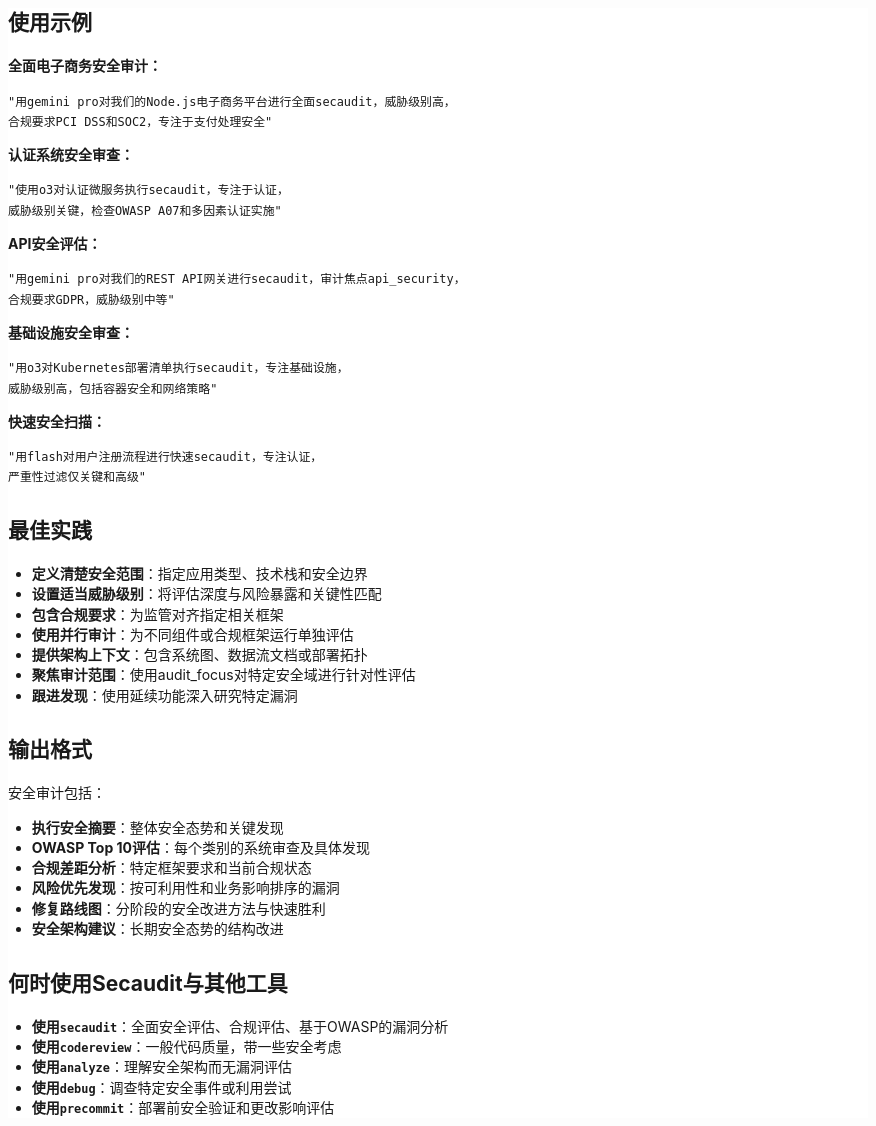 ## 使用示例

**全面电子商务安全审计：**
```
"用gemini pro对我们的Node.js电子商务平台进行全面secaudit，威胁级别高，
合规要求PCI DSS和SOC2，专注于支付处理安全"
```

**认证系统安全审查：**
```
"使用o3对认证微服务执行secaudit，专注于认证，
威胁级别关键，检查OWASP A07和多因素认证实施"
```

**API安全评估：**
```
"用gemini pro对我们的REST API网关进行secaudit，审计焦点api_security，
合规要求GDPR，威胁级别中等"
```

**基础设施安全审查：**
```
"用o3对Kubernetes部署清单执行secaudit，专注基础设施，
威胁级别高，包括容器安全和网络策略"
```

**快速安全扫描：**
```
"用flash对用户注册流程进行快速secaudit，专注认证，
严重性过滤仅关键和高级"
```

## 最佳实践

- **定义清楚安全范围**：指定应用类型、技术栈和安全边界
- **设置适当威胁级别**：将评估深度与风险暴露和关键性匹配
- **包含合规要求**：为监管对齐指定相关框架
- **使用并行审计**：为不同组件或合规框架运行单独评估
- **提供架构上下文**：包含系统图、数据流文档或部署拓扑
- **聚焦审计范围**：使用audit_focus对特定安全域进行针对性评估
- **跟进发现**：使用延续功能深入研究特定漏洞

## 输出格式

安全审计包括：
- **执行安全摘要**：整体安全态势和关键发现
- **OWASP Top 10评估**：每个类别的系统审查及具体发现
- **合规差距分析**：特定框架要求和当前合规状态
- **风险优先发现**：按可利用性和业务影响排序的漏洞
- **修复路线图**：分阶段的安全改进方法与快速胜利
- **安全架构建议**：长期安全态势的结构改进

## 何时使用Secaudit与其他工具

- **使用`secaudit`**：全面安全评估、合规评估、基于OWASP的漏洞分析
- **使用`codereview`**：一般代码质量，带一些安全考虑
- **使用`analyze`**：理解安全架构而无漏洞评估
- **使用`debug`**：调查特定安全事件或利用尝试
- **使用`precommit`**：部署前安全验证和更改影响评估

::::

Description of the task
In the listing above, the line with "- **执行安全摘要**：整体安全态势和关键发现" and every line after it must be set down word for word, and no other line.

Final answer
- **执行安全摘要**：整体安全态势和关键发现
- **OWASP Top 10评估**：每个类别的系统审查及具体发现
- **合规差距分析**：特定框架要求和当前合规状态
- **风险优先发现**：按可利用性和业务影响排序的漏洞
- **修复路线图**：分阶段的安全改进方法与快速胜利
- **安全架构建议**：长期安全态势的结构改进

## 何时使用Secaudit与其他工具

- **使用`secaudit`**：全面安全评估、合规评估、基于OWASP的漏洞分析
- **使用`codereview`**：一般代码质量，带一些安全考虑
- **使用`analyze`**：理解安全架构而无漏洞评估
- **使用`debug`**：调查特定安全事件或利用尝试
- **使用`precommit`**：部署前安全验证和更改影响评估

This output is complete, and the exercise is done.